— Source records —
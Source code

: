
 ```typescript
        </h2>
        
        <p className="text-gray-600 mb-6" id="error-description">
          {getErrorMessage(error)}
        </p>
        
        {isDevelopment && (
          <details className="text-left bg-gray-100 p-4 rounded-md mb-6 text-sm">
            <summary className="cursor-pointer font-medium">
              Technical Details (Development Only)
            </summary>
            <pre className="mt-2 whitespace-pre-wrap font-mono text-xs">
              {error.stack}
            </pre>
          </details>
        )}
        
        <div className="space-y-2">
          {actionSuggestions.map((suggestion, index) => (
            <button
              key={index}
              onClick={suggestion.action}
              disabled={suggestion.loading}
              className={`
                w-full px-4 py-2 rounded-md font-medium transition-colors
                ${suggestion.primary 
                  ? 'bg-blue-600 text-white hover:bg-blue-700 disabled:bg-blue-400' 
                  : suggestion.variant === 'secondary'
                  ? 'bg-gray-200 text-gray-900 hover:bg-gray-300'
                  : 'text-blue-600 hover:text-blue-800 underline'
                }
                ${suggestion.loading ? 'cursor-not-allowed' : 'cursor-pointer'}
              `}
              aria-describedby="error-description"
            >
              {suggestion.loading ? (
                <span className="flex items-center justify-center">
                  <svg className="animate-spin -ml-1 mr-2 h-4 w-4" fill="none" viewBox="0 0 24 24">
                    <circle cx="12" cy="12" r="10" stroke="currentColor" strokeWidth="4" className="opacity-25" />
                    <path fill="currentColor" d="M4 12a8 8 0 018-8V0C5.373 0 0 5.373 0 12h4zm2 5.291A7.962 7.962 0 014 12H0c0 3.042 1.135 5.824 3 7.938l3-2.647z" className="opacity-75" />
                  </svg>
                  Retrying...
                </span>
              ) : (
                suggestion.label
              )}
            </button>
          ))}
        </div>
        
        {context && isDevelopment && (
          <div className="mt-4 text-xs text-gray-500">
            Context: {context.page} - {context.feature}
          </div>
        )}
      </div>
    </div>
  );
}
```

— ABOUT THIS EXERCISE —
Restate the whole of the data exactly.

— WRITTEN RESPONSE —
Source code

:
 ```typescript
        </h2>
        
        <p className="text-gray-600 mb-6" id="error-description">
          {getErrorMessage(error)}
        </p>
        
        {isDevelopment && (
          <details className="text-left bg-gray-100 p-4 rounded-md mb-6 text-sm">
            <summary className="cursor-pointer font-medium">
              Technical Details (Development Only)
            </summary>
            <pre className="mt-2 whitespace-pre-wrap font-mono text-xs">
              {error.stack}
            </pre>
          </details>
        )}
        
        <div className="space-y-2">
          {actionSuggestions.map((suggestion, index) => (
            <button
              key={index}
              onClick={suggestion.action}
              disabled={suggestion.loading}
              className={`
                w-full px-4 py-2 rounded-md font-medium transition-colors
                ${suggestion.primary 
                  ? 'bg-blue-600 text-white hover:bg-blue-700 disabled:bg-blue-400' 
                  : suggestion.variant === 'secondary'
                  ? 'bg-gray-200 text-gray-900 hover:bg-gray-300'
                  : 'text-blue-600 hover:text-blue-800 underline'
                }
                ${suggestion.loading ? 'cursor-not-allowed' : 'cursor-pointer'}
              `}
              aria-describedby="error-description"
            >
              {suggestion.loading ? (
                <span className="flex items-center justify-center">
                  <svg className="animate-spin -ml-1 mr-2 h-4 w-4" fill="none" viewBox="0 0 24 24">
                    <circle cx="12" cy="12" r="10" stroke="currentColor" strokeWidth="4" className="opacity-25" />
                    <path fill="currentColor" d="M4 12a8 8 0 018-8V0C5.373 0 0 5.373 0 12h4zm2 5.291A7.962 7.962 0 014 12H0c0 3.042 1.135 5.824 3 7.938l3-2.647z" className="opacity-75" />
                  </svg>
                  Retrying...
                </span>
              ) : (
                suggestion.label
              )}
            </button>
          ))}
        </div>
        
        {context && isDevelopment && (
          <div className="mt-4 text-xs text-gray-500">
            Context: {context.page} - {context.feature}
          </div>
        )}
      </div>
    </div>
  );
}
```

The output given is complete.